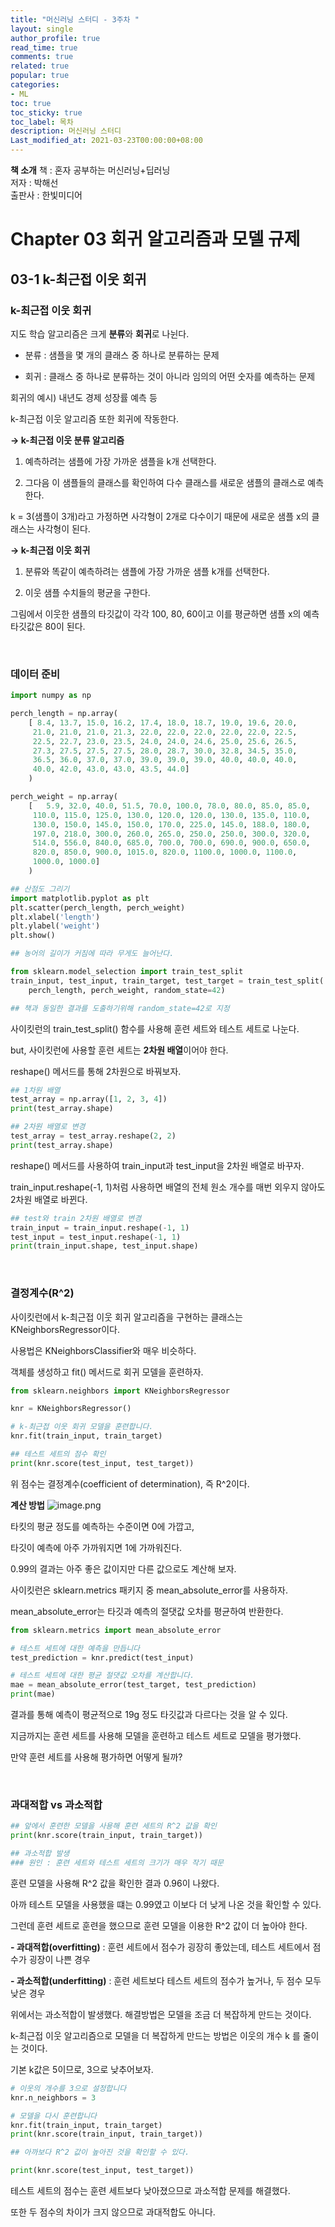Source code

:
 ```yaml
---
title: "머신러닝 스터디 - 3주차 "
layout: single
author_profile: true
read_time: true
comments: true
related: true
popular: true
categories:
- ML
toc: true
toc_sticky: true
toc_label: 목차
description: 머신러닝 스터디
Last_modified_at: 2021-03-23T00:00:00+08:00
---
```


**책 소개**
책 : 혼자 공부하는 머신러닝+딥러닝<br>
저자 : 박해선<br>
출판사 : 한빛미디어<br>


# Chapter 03 회귀 알고리즘과 모델 규제

## 03-1 k-최근접 이웃 회귀

### k-최근접 이웃 회귀

지도 학습 알고리즘은 크게 **분류**와 **회귀**로 나뉜다.

- 분류 : 샘플을 몇 개의 클래스 중 하나로 분류하는 문제

- 회귀 : 클래스 중 하나로 분류하는 것이 아니라 임의의 어떤 숫자를 예측하는 문제

회귀의 예시) 내년도 경제 성장률 예측 등

k-최근접 이웃 알고리즘 또한 회귀에 작동한다.

**-> k-최근접 이웃 분류 알고리즘**

1. 예측하려는 샘플에 가장 가까운 샘플을 k개 선택한다.

2. 그다음 이 샘플들의 클래스를 확인하여 다수 클래스를 새로운 샘플의 클래스로 예측한다.

k = 3(샘플이 3개)라고 가정하면 사각형이 2개로 다수이기 때문에 새로운 샘플 x의 클래스는 사각형이 된다.

**-> k-최근접 이웃 회귀**

1. 분류와 똑같이 예측하려는 샘플에 가장 가까운 샘플 k개를 선택한다.

2. 이웃 샘플 수치들의 평균을 구한다.

그림에서 이웃한 샘플의 타깃값이 각각 100, 80, 60이고 이를 평균하면 샘플 x의 예측 타깃값은 80이 된다.

<br>

### 데이터 준비

```python
import numpy as np

perch_length = np.array(
    [ 8.4, 13.7, 15.0, 16.2, 17.4, 18.0, 18.7, 19.0, 19.6, 20.0, 
     21.0, 21.0, 21.0, 21.3, 22.0, 22.0, 22.0, 22.0, 22.0, 22.5, 
     22.5, 22.7, 23.0, 23.5, 24.0, 24.0, 24.6, 25.0, 25.6, 26.5, 
     27.3, 27.5, 27.5, 27.5, 28.0, 28.7, 30.0, 32.8, 34.5, 35.0, 
     36.5, 36.0, 37.0, 37.0, 39.0, 39.0, 39.0, 40.0, 40.0, 40.0, 
     40.0, 42.0, 43.0, 43.0, 43.5, 44.0]
    )

perch_weight = np.array(
    [   5.9, 32.0, 40.0, 51.5, 70.0, 100.0, 78.0, 80.0, 85.0, 85.0, 
     110.0, 115.0, 125.0, 130.0, 120.0, 120.0, 130.0, 135.0, 110.0, 
     130.0, 150.0, 145.0, 150.0, 170.0, 225.0, 145.0, 188.0, 180.0, 
     197.0, 218.0, 300.0, 260.0, 265.0, 250.0, 250.0, 300.0, 320.0, 
     514.0, 556.0, 840.0, 685.0, 700.0, 700.0, 690.0, 900.0, 650.0,
     820.0, 850.0, 900.0, 1015.0, 820.0, 1100.0, 1000.0, 1100.0, 
     1000.0, 1000.0]
    )
```

```python
## 산점도 그리기
import matplotlib.pyplot as plt
plt.scatter(perch_length, perch_weight)
plt.xlabel('length')
plt.ylabel('weight')
plt.show()

## 농어의 길이가 커짐에 따라 무게도 늘어난다.
```

```python
from sklearn.model_selection import train_test_split
train_input, test_input, train_target, test_target = train_test_split(
    perch_length, perch_weight, random_state=42)

## 책과 동일한 결과를 도출하기위해 random_state=42로 지정
```

사이킷런의 train_test_split() 함수를 사용해 훈련 세트와 테스트 세트로 나눈다.

but, 사이킷런에 사용할 훈련 세트는 **2차원 배열**이어야 한다.

reshape() 메서드를 통해 2차원으로 바꿔보자.

```python
## 1차원 배열
test_array = np.array([1, 2, 3, 4])
print(test_array.shape)
```

```python
## 2차원 배열로 변경
test_array = test_array.reshape(2, 2)
print(test_array.shape)
```

reshape() 메서드를 사용하여 train_input과 test_input을 2차원 배열로 바꾸자.

train_input.reshape(-1, 1)처럼 사용하면 배열의 전체 원소 개수를 매번 외우지 않아도 2차원 배열로 바뀐다.

```python
## test와 train 2차원 배열로 변경
train_input = train_input.reshape(-1, 1)
test_input = test_input.reshape(-1, 1)
print(train_input.shape, test_input.shape)
```

<br>

### 결정계수(R^2)

사이킷런에서 k-최근접 이웃 회귀 알고리즘을 구현하는 클래스는 KNeighborsRegressor이다.

사용법은 KNeighborsClassifier와 매우 비슷하다.

객체를 생성하고 fit() 메서드로 회귀 모델을 훈련하자.

```python
from sklearn.neighbors import KNeighborsRegressor

knr = KNeighborsRegressor()

# k-최근접 이웃 회귀 모델을 훈련합니다.
knr.fit(train_input, train_target)
```

```python
## 테스트 세트의 점수 확인
print(knr.score(test_input, test_target))
```

위 점수는 결정계수(coefficient of determination), 즉 R^2이다.

**계산 방법**
![image.png](attachment:image.png)

타킷의 평균 정도를 예측하는 수준이면 0에 가깝고,

타깃이 예측에 아주 가까워지면 1에 가까워진다.

0.99의 결과는 아주 좋은 값이지만 다른 값으로도 계산해 보자.

사이킷런은 sklearn.metrics 패키지 중 mean_absolute_error를 사용하자.

mean_absolute_error는 타깃과 예측의 절댓값 오차를 평균하여 반환한다.

```python
from sklearn.metrics import mean_absolute_error

# 테스트 세트에 대한 예측을 만듭니다
test_prediction = knr.predict(test_input)

# 테스트 세트에 대한 평균 절댓값 오차를 계산합니다.
mae = mean_absolute_error(test_target, test_prediction)
print(mae)
```

결과를 통해 예측이 평균적으로 19g 정도 타깃값과 다르다는 것을 알 수 있다.

지금까지는 훈련 세트를 사용해 모델을 훈련하고 테스트 세트로 모델을 평가했다.

만약 훈련 세트를 사용해 평가하면 어떻게 될까?

<br>

### 과대적합 vs 과소적합

```python
## 앞에서 훈련한 모델을 사용해 훈련 세트의 R^2 값을 확인
print(knr.score(train_input, train_target))

## 과소적합 발생
### 원인 : 훈련 세트와 테스트 세트의 크기가 매우 작기 때문
```

훈련 모델을 사용해 R^2 값을 확인한 결과 0.96이 나왔다.

아까 테스트 모델을 사용했을 떄는 0.99였고 이보다 더 낮게 나온 것을 확인할 수 있다.

그런데 훈련 세트로 훈련을 했으므로 훈련 모델을 이용한 R^2 값이 더 높아야 한다.

**- 과대적합(overfitting)** : 훈련 세트에서 점수가 굉장히 좋았는데, 테스트 세트에서 점수가 굉장이 나쁜 경우

**- 과소적합(underfitting)** : 훈련 세트보다 테스트 세트의 점수가 높거나, 두 점수 모두 낮은 경우

위에서는 과소적합이 발생했다. 해결방법은 모델을 조금 더 복잡하게 만드는 것이다.

k-최근접 이웃 알고리즘으로 모델을 더 복잡하게 만드는 방법은 이웃의 개수 k 를 줄이는 것이다.

기본 k값은 5이므로, 3으로 낮추어보자.

```python
# 이웃의 개수를 3으로 설정합니다
knr.n_neighbors = 3

# 모델을 다시 훈련합니다
knr.fit(train_input, train_target)
print(knr.score(train_input, train_target))

## 아까보다 R^2 값이 높아진 것을 확인할 수 있다.
```

```python
print(knr.score(test_input, test_target))
```

테스트 세트의 점수는 훈련 세트보다 낮아졌으므로 과소적합 문제를 해결했다.

또한 두 점수의 차이가 크지 않으므로 과대적합도 아니다.

```python

```

```python

```

```python

```

```python

```

```python

```

```python

```

```python

```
☆ ☆ ☆ ☆ ☆ ☆ ☆
* **Task to carry out**:
The records above need to be restated word for word, with the pictures left out.

* **Solution to this problem**:
Source code

:
 ```yaml
---
title: "머신러닝 스터디 - 3주차 "
layout: single
author_profile: true
read_time: true
comments: true
related: true
popular: true
categories:
- ML
toc: true
toc_sticky: true
toc_label: 목차
description: 머신러닝 스터디
Last_modified_at: 2021-03-23T00:00:00+08:00
---
```


**책 소개**
책 : 혼자 공부하는 머신러닝+딥러닝<br>
저자 : 박해선<br>
출판사 : 한빛미디어<br>


# Chapter 03 회귀 알고리즘과 모델 규제

## 03-1 k-최근접 이웃 회귀

### k-최근접 이웃 회귀

지도 학습 알고리즘은 크게 **분류**와 **회귀**로 나뉜다.

- 분류 : 샘플을 몇 개의 클래스 중 하나로 분류하는 문제

- 회귀 : 클래스 중 하나로 분류하는 것이 아니라 임의의 어떤 숫자를 예측하는 문제

회귀의 예시) 내년도 경제 성장률 예측 등

k-최근접 이웃 알고리즘 또한 회귀에 작동한다.

**-> k-최근접 이웃 분류 알고리즘**

1. 예측하려는 샘플에 가장 가까운 샘플을 k개 선택한다.

2. 그다음 이 샘플들의 클래스를 확인하여 다수 클래스를 새로운 샘플의 클래스로 예측한다.

k = 3(샘플이 3개)라고 가정하면 사각형이 2개로 다수이기 때문에 새로운 샘플 x의 클래스는 사각형이 된다.

**-> k-최근접 이웃 회귀**

1. 분류와 똑같이 예측하려는 샘플에 가장 가까운 샘플 k개를 선택한다.

2. 이웃 샘플 수치들의 평균을 구한다.

그림에서 이웃한 샘플의 타깃값이 각각 100, 80, 60이고 이를 평균하면 샘플 x의 예측 타깃값은 80이 된다.

<br>

### 데이터 준비

```python
import numpy as np

perch_length = np.array(
    [ 8.4, 13.7, 15.0, 16.2, 17.4, 18.0, 18.7, 19.0, 19.6, 20.0, 
     21.0, 21.0, 21.0, 21.3, 22.0, 22.0, 22.0, 22.0, 22.0, 22.5, 
     22.5, 22.7, 23.0, 23.5, 24.0, 24.0, 24.6, 25.0, 25.6, 26.5, 
     27.3, 27.5, 27.5, 27.5, 28.0, 28.7, 30.0, 32.8, 34.5, 35.0, 
     36.5, 36.0, 37.0, 37.0, 39.0, 39.0, 39.0, 40.0, 40.0, 40.0, 
     40.0, 42.0, 43.0, 43.0, 43.5, 44.0]
    )

perch_weight = np.array(
    [   5.9, 32.0, 40.0, 51.5, 70.0, 100.0, 78.0, 80.0, 85.0, 85.0, 
     110.0, 115.0, 125.0, 130.0, 120.0, 120.0, 130.0, 135.0, 110.0, 
     130.0, 150.0, 145.0, 150.0, 170.0, 225.0, 145.0, 188.0, 180.0, 
     197.0, 218.0, 300.0, 260.0, 265.0, 250.0, 250.0, 300.0, 320.0, 
     514.0, 556.0, 840.0, 685.0, 700.0, 700.0, 690.0, 900.0, 650.0,
     820.0, 850.0, 900.0, 1015.0, 820.0, 1100.0, 1000.0, 1100.0, 
     1000.0, 1000.0]
    )
```

```python
## 산점도 그리기
import matplotlib.pyplot as plt
plt.scatter(perch_length, perch_weight)
plt.xlabel('length')
plt.ylabel('weight')
plt.show()

## 농어의 길이가 커짐에 따라 무게도 늘어난다.
```

```python
from sklearn.model_selection import train_test_split
train_input, test_input, train_target, test_target = train_test_split(
    perch_length, perch_weight, random_state=42)

## 책과 동일한 결과를 도출하기위해 random_state=42로 지정
```

사이킷런의 train_test_split() 함수를 사용해 훈련 세트와 테스트 세트로 나눈다.

but, 사이킷런에 사용할 훈련 세트는 **2차원 배열**이어야 한다.

reshape() 메서드를 통해 2차원으로 바꿔보자.

```python
## 1차원 배열
test_array = np.array([1, 2, 3, 4])
print(test_array.shape)
```

```python
## 2차원 배열로 변경
test_array = test_array.reshape(2, 2)
print(test_array.shape)
```

reshape() 메서드를 사용하여 train_input과 test_input을 2차원 배열로 바꾸자.

train_input.reshape(-1, 1)처럼 사용하면 배열의 전체 원소 개수를 매번 외우지 않아도 2차원 배열로 바뀐다.

```python
## test와 train 2차원 배열로 변경
train_input = train_input.reshape(-1, 1)
test_input = test_input.reshape(-1, 1)
print(train_input.shape, test_input.shape)
```

<br>

### 결정계수(R^2)

사이킷런에서 k-최근접 이웃 회귀 알고리즘을 구현하는 클래스는 KNeighborsRegressor이다.

사용법은 KNeighborsClassifier와 매우 비슷하다.

객체를 생성하고 fit() 메서드로 회귀 모델을 훈련하자.

```python
from sklearn.neighbors import KNeighborsRegressor

knr = KNeighborsRegressor()

# k-최근접 이웃 회귀 모델을 훈련합니다.
knr.fit(train_input, train_target)
```

```python
## 테스트 세트의 점수 확인
print(knr.score(test_input, test_target))
```

위 점수는 결정계수(coefficient of determination), 즉 R^2이다.

**계산 방법**
![image.png](attachment:image.png)

타킷의 평균 정도를 예측하는 수준이면 0에 가깝고,

타깃이 예측에 아주 가까워지면 1에 가까워진다.

0.99의 결과는 아주 좋은 값이지만 다른 값으로도 계산해 보자.

사이킷런은 sklearn.metrics 패키지 중 mean_absolute_error를 사용하자.

mean_absolute_error는 타깃과 예측의 절댓값 오차를 평균하여 반환한다.

```python
from sklearn.metrics import mean_absolute_error

# 테스트 세트에 대한 예측을 만듭니다
test_prediction = knr.predict(test_input)

# 테스트 세트에 대한 평균 절댓값 오차를 계산합니다.
mae = mean_absolute_error(test_target, test_prediction)
print(mae)
```

결과를 통해 예측이 평균적으로 19g 정도 타깃값과 다르다는 것을 알 수 있다.

지금까지는 훈련 세트를 사용해 모델을 훈련하고 테스트 세트로 모델을 평가했다.

만약 훈련 세트를 사용해 평가하면 어떻게 될까?

<br>

### 과대적합 vs 과소적합

```python
## 앞에서 훈련한 모델을 사용해 훈련 세트의 R^2 값을 확인
print(knr.score(train_input, train_target))

## 과소적합 발생
### 원인 : 훈련 세트와 테스트 세트의 크기가 매우 작기 때문
```

훈련 모델을 사용해 R^2 값을 확인한 결과 0.96이 나왔다.

아까 테스트 모델을 사용했을 떄는 0.99였고 이보다 더 낮게 나온 것을 확인할 수 있다.

그런데 훈련 세트로 훈련을 했으므로 훈련 모델을 이용한 R^2 값이 더 높아야 한다.

**- 과대적합(overfitting)** : 훈련 세트에서 점수가 굉장히 좋았는데, 테스트 세트에서 점수가 굉장이 나쁜 경우

**- 과소적합(underfitting)** : 훈련 세트보다 테스트 세트의 점수가 높거나, 두 점수 모두 낮은 경우

위에서는 과소적합이 발생했다. 해결방법은 모델을 조금 더 복잡하게 만드는 것이다.

k-최근접 이웃 알고리즘으로 모델을 더 복잡하게 만드는 방법은 이웃의 개수 k 를 줄이는 것이다.

기본 k값은 5이므로, 3으로 낮추어보자.

```python
# 이웃의 개수를 3으로 설정합니다
knr.n_neighbors = 3

# 모델을 다시 훈련합니다
knr.fit(train_input, train_target)
print(knr.score(train_input, train_target))

## 아까보다 R^2 값이 높아진 것을 확인할 수 있다.
```

```python
print(knr.score(test_input, test_target))
```

테스트 세트의 점수는 훈련 세트보다 낮아졌으므로 과소적합 문제를 해결했다.

또한 두 점수의 차이가 크지 않으므로 과대적합도 아니다.

```python

```

```python

```

```python

```

```python

```

```python

```

```python

```

```python

```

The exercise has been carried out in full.